Just to define a little more what I thinking about comparing between the boldness of designs of these three guys.
Jim Kennedy quoted me: “Banks)... perhaps not up the top of Raynor-standards as far as certain aspects of design. There was less boldness in Banks work compared to Raynor's as there was less boldness in Raynor's work compared to the 'master', Mr. Macdonald. I think much of this is (was) a reflection of each man's personality.”
What I was referring to was the OVERALL impact of their holes designs.
Macdonald: very, very bold designs - like pop-you-between-your-eyesotype holes. Raynor less so and Banks, in my opinion, even less overall in some respects ...... but there are some individual features of Banks’ that were often more bold than Seth’s.
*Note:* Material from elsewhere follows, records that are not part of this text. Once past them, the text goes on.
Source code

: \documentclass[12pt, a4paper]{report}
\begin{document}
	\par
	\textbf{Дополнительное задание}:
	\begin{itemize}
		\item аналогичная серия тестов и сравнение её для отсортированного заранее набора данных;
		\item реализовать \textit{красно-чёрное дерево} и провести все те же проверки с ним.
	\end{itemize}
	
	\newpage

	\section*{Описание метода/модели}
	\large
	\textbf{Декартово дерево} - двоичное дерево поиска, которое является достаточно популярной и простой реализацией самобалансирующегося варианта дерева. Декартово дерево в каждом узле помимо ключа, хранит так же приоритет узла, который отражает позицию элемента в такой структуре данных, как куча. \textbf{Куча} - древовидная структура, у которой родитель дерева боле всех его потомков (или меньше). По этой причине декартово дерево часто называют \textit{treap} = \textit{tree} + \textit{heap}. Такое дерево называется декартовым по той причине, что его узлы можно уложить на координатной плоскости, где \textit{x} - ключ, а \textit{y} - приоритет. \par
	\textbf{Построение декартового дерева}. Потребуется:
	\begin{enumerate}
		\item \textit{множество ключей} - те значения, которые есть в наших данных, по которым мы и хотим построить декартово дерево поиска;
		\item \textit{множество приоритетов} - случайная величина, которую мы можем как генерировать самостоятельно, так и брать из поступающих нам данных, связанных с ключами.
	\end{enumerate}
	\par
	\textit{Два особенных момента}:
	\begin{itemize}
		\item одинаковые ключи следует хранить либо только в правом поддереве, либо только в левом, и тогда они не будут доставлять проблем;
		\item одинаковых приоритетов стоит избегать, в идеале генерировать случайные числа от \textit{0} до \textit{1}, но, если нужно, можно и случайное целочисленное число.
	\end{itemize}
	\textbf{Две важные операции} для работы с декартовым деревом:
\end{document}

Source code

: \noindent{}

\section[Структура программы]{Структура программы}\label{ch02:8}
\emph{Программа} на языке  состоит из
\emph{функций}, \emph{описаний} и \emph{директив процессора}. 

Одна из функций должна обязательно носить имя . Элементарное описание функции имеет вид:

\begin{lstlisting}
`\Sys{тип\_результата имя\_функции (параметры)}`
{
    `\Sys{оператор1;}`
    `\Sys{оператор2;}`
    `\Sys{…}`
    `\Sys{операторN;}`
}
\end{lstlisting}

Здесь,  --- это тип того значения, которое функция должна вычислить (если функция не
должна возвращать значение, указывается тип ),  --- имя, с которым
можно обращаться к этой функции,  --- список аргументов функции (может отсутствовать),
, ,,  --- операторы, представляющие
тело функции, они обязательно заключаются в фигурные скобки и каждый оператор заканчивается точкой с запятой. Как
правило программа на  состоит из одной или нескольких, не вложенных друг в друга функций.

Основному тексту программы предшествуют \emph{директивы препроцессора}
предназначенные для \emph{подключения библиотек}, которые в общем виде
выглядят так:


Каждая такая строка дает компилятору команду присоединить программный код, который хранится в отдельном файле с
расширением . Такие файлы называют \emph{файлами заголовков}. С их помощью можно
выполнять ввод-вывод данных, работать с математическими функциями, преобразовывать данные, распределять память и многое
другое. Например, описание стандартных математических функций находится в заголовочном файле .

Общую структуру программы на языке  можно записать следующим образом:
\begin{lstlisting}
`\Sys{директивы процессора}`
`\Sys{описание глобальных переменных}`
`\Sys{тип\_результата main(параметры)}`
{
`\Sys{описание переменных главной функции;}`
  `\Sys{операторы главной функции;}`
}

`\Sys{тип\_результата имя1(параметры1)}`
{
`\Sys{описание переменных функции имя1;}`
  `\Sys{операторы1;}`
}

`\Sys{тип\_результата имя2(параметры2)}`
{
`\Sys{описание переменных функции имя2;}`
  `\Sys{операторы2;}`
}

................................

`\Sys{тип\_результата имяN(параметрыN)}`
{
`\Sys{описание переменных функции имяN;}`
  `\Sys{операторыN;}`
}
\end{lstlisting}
Example: I think Banks was really impressed with what could be done greenside on one of the first Macdonald/Raynor projects he worked on - Yale. To me he saw the incredible drama of greenside bunkering on Yale #8 left and Yale #2 left-greenside.
Remember this fella came from “stiff” academia, Hotchkiss!! (How’s that Jimmy) .... So the transition to golf course architecture (and Macdonald) was severe. He only got in, at best, a year working under Raynor before Raynor died although it seems he worked part time the “off-school-season” before.
It seems to me he tried to incorporate that very deep greenside bunkering setting wherever he could, more that had Raynor.
Raynor greenside, even at its steepest, seems less dramatic than Banks in many cases - Raynor more natural and fitting to the existing terrain.
It seems to me Banks sort of went out of his way to “make it happen” - going out of his way in his designs to locate green sites that were more perched on a precipice, affording him the opportunity to create this scary greenside bunkering. It may even have not been intentional on Banks’ part but there is an awful lot of these canyon-bunkers in his work.
I wish I could have been able to really get a handle on areas of unfinished work Banks took over after Raynor died to see if an occasional unfinished hole was influenced by Banks.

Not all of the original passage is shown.